> **PROBLEM REQUIREMENTS**
After locating the line that holds "- @landing-ui/theme@2.1.2", transcribe it and each following line to the end of the records, changing nothing and adding nothing.
----- TASK MATERIAL
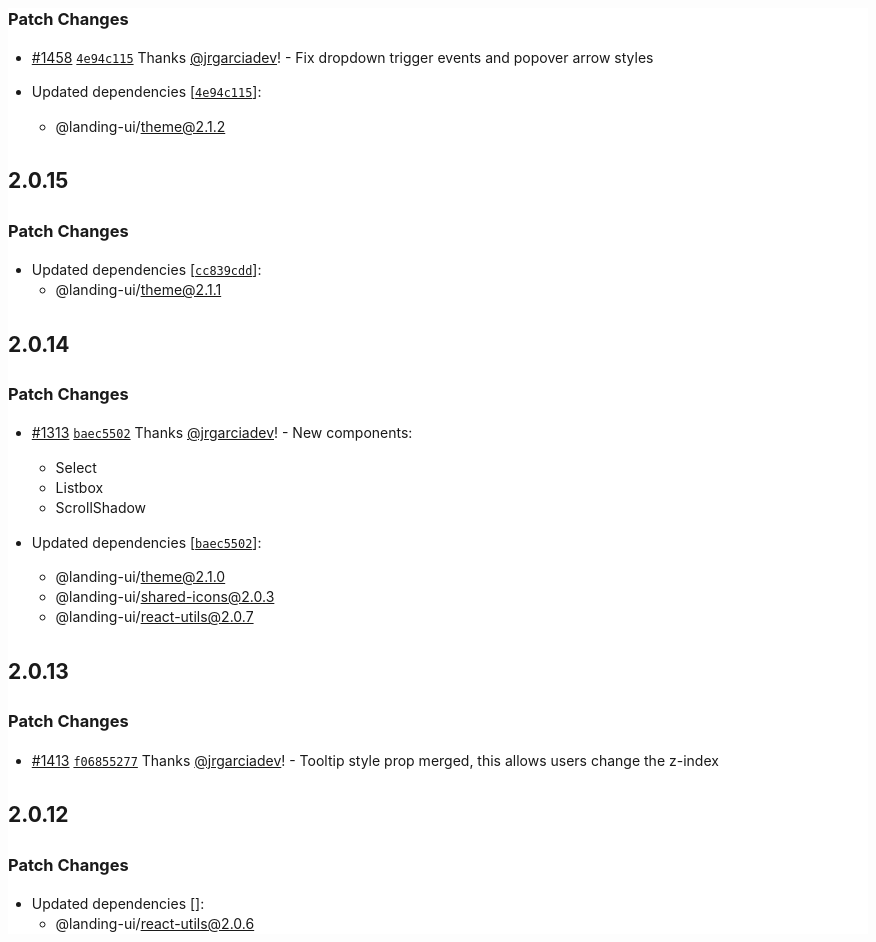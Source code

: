 ### Patch Changes

- [#1458](https://github.com/PanagiotisPitsikoulis/landing.ui/pull/1458) [`4e94c115`](https://github.com/PanagiotisPitsikoulis/landing.ui/commit/4e94c115281c2774424d687877e036a9af1bce01) Thanks [@jrgarciadev](https://github.com/jrgarciadev)! - Fix dropdown trigger events and popover arrow styles

- Updated dependencies [[`4e94c115`](https://github.com/PanagiotisPitsikoulis/landing.ui/commit/4e94c115281c2774424d687877e036a9af1bce01)]:
  - @landing-ui/theme@2.1.2

## 2.0.15

### Patch Changes

- Updated dependencies [[`cc839cdd`](https://github.com/PanagiotisPitsikoulis/landing.ui/commit/cc839cdd1fd54931bfba137e2f9b5e8007a7e47d)]:
  - @landing-ui/theme@2.1.1

## 2.0.14

### Patch Changes

- [#1313](https://github.com/PanagiotisPitsikoulis/landing.ui/pull/1313) [`baec5502`](https://github.com/PanagiotisPitsikoulis/landing.ui/commit/baec55029de7f17ba84d3e6c8c98358fd1f2695e) Thanks [@jrgarciadev](https://github.com/jrgarciadev)! - New components:

  - Select
  - Listbox
  - ScrollShadow

- Updated dependencies [[`baec5502`](https://github.com/PanagiotisPitsikoulis/landing.ui/commit/baec55029de7f17ba84d3e6c8c98358fd1f2695e)]:
  - @landing-ui/theme@2.1.0
  - @landing-ui/shared-icons@2.0.3
  - @landing-ui/react-utils@2.0.7

## 2.0.13

### Patch Changes

- [#1413](https://github.com/PanagiotisPitsikoulis/landing.ui/pull/1413) [`f06855277`](https://github.com/PanagiotisPitsikoulis/landing.ui/commit/f0685527744f598e2aa032414f92a301b3195c1e) Thanks [@jrgarciadev](https://github.com/jrgarciadev)! - Tooltip style prop merged, this allows users change the z-index

## 2.0.12

### Patch Changes

- Updated dependencies []:
  - @landing-ui/react-utils@2.0.6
----------
> **YOUR SOLUTION**
  - @landing-ui/theme@2.1.2

## 2.0.15

### Patch Changes

- Updated dependencies [[`cc839cdd`](https://github.com/PanagiotisPitsikoulis/landing.ui/commit/cc839cdd1fd54931bfba137e2f9b5e8007a7e47d)]:
  - @landing-ui/theme@2.1.1

## 2.0.14

### Patch Changes

- [#1313](https://github.com/PanagiotisPitsikoulis/landing.ui/pull/1313) [`baec5502`](https://github.com/PanagiotisPitsikoulis/landing.ui/commit/baec55029de7f17ba84d3e6c8c98358fd1f2695e) Thanks [@jrgarciadev](https://github.com/jrgarciadev)! - New components:

  - Select
  - Listbox
  - ScrollShadow

- Updated dependencies [[`baec5502`](https://github.com/PanagiotisPitsikoulis/landing.ui/commit/baec55029de7f17ba84d3e6c8c98358fd1f2695e)]:
  - @landing-ui/theme@2.1.0
  - @landing-ui/shared-icons@2.0.3
  - @landing-ui/react-utils@2.0.7

## 2.0.13

### Patch Changes

- [#1413](https://github.com/PanagiotisPitsikoulis/landing.ui/pull/1413) [`f06855277`](https://github.com/PanagiotisPitsikoulis/landing.ui/commit/f0685527744f598e2aa032414f92a301b3195c1e) Thanks [@jrgarciadev](https://github.com/jrgarciadev)! - Tooltip style prop merged, this allows users change the z-index

## 2.0.12

### Patch Changes

- Updated dependencies []:
  - @landing-ui/react-utils@2.0.6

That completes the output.